Breaking Free-I

By Staff

Ramana Maharshi Self Enquiry
Bhagavan used to come up this road. At night the houses would be lit up, the doors and windows would be open and people would be quiet. Bhagavan would say that this is like the Turiya (natural) state. "All the doors of the senses are wide open but yet the mind is tranquil."-Kunju Swami's Reminiscences.

It is said that even a fool would not act unless there is something to be gained from it. Strangely those on the spiritual path keep slogging in a half-hearted way without any sense of direction. They are unaware of their spiritual evolution, unaware of the blossoming of life in all its fullness, which must follow all earnest attempt. This is, to say the least, a pity if one is on the Ramana path. For in this direct path the goal is clear from the beginning and the path too is unambiguous.

The goal is to be established in 'Sahaja Samadhi', the natural state and the way is self enquiry, an enquiry into the truth about oneself.
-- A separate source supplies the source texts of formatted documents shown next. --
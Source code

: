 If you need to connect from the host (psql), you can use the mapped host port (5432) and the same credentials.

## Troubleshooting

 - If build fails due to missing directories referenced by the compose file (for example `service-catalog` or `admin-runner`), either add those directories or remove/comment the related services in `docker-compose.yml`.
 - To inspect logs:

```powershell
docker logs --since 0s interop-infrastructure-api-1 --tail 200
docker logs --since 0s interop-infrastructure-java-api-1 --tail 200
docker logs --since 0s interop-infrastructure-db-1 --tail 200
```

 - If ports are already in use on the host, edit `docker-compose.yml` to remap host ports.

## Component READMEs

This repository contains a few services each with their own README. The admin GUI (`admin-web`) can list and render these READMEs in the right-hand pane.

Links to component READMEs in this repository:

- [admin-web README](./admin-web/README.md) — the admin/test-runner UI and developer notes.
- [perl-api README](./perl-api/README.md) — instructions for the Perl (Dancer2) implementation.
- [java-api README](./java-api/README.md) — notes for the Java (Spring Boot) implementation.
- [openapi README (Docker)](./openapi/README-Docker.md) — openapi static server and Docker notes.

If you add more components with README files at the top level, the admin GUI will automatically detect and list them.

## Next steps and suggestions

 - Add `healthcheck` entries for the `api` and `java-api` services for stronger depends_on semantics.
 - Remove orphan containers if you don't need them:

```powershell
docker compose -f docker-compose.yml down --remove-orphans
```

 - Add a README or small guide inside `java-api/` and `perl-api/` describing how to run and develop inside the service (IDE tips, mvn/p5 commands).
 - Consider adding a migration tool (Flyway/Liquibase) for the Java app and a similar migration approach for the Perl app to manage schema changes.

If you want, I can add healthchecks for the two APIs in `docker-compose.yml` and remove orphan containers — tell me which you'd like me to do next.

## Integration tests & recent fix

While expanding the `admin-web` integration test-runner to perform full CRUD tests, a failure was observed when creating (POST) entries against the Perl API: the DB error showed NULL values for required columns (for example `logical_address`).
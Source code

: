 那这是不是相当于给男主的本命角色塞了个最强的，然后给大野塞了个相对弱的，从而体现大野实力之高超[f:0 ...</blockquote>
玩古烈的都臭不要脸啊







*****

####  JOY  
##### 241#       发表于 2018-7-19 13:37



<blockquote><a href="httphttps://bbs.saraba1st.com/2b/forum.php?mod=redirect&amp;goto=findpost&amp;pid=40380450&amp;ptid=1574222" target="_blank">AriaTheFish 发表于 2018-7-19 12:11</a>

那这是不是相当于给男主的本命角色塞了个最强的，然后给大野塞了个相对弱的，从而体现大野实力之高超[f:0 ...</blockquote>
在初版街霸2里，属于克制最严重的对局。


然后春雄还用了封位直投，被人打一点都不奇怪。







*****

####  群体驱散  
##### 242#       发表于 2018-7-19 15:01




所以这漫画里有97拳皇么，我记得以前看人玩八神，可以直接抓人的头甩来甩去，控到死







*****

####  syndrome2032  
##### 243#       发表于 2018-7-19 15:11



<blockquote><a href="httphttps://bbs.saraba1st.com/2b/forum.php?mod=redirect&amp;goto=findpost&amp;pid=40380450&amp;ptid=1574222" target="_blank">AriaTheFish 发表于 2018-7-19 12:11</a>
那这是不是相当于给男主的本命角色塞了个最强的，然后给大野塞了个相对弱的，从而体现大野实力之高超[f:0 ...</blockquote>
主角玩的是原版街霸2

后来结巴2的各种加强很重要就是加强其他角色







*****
Despite this clarity of both the goal and the means it would be false to suggest that all or even most of the practitioners of the Ramana way are anywhere near what is possible and must be gained, being the only core purpose of human life. Even the shining example of Ramana and his steady Self-abidance, and his repeated assurances about its universal accessibility seem lost on us.

Why? We seem to be constantly losing the battle with the past, which is the content of the mind, in the sense of latent tendencies and their proliferation as thoughts. Hence we find Ramana making remarks like "The past is our present misery", "All thoughts are sorrowful". Whether we can cut adrift from the past is the question which bogs down many. The task is regarded as well neigh impossible. One is ready to lose heart at the slightest pretext. 'Today I am not in a mood to meditate' 'My mind is wandering too much' are very common statements. We would still be vague even about the first principles of the Ramana Way and keep fumbling along wasting the golden opportunity to which divine grace has exposed us.


The last thing that one should do is to begin with diffidence. "Others have succeeded, why not you?" Ramana would say. Perhaps one would do well to remember the naturalness of the Self-experience. Somehow one is firmly rooted in the belief that this experience can only be at some distant future. This is precisely what would happen when an experience which can only be in the now is wrongly assumed to be possible only at some future date. The ability to stay with the experience would grow with earnest effort. Unnoticed but ever there is Ramana's Presence which alone can make for fruition of these efforts.

What seems to be the problem is that we tire too easily and are only too ready to throw up our hands without learning to cut ourselves free from the past by being focused on the 'I' thought and then on its source. Quoting Ramana 'Patience more patience' is what is needed. If you are watching the grueling five-setter match on the clay courts of Roland Garros you can readily see what it means to work at a thing in order to succeed.

A clay court specialist remarks "You need to understand what clay means. It means sacrifice, patience and you have to know that the ball may come back a million times. You have got to be ready for it". Here instead of the ball one might substitute the word 'thoughts'. They keep coming back in their endless succession for they are the response of stored up experiences of the past coming up in the course of our relationships and activity. We cannot say 'let the dead past bury its dead'. One is constantly stirring up the ashes of the past, by permitting thought invasions by inattention to their birth, to their surfacing, and failure to cling to the 'I' thought to be able to get back to the source.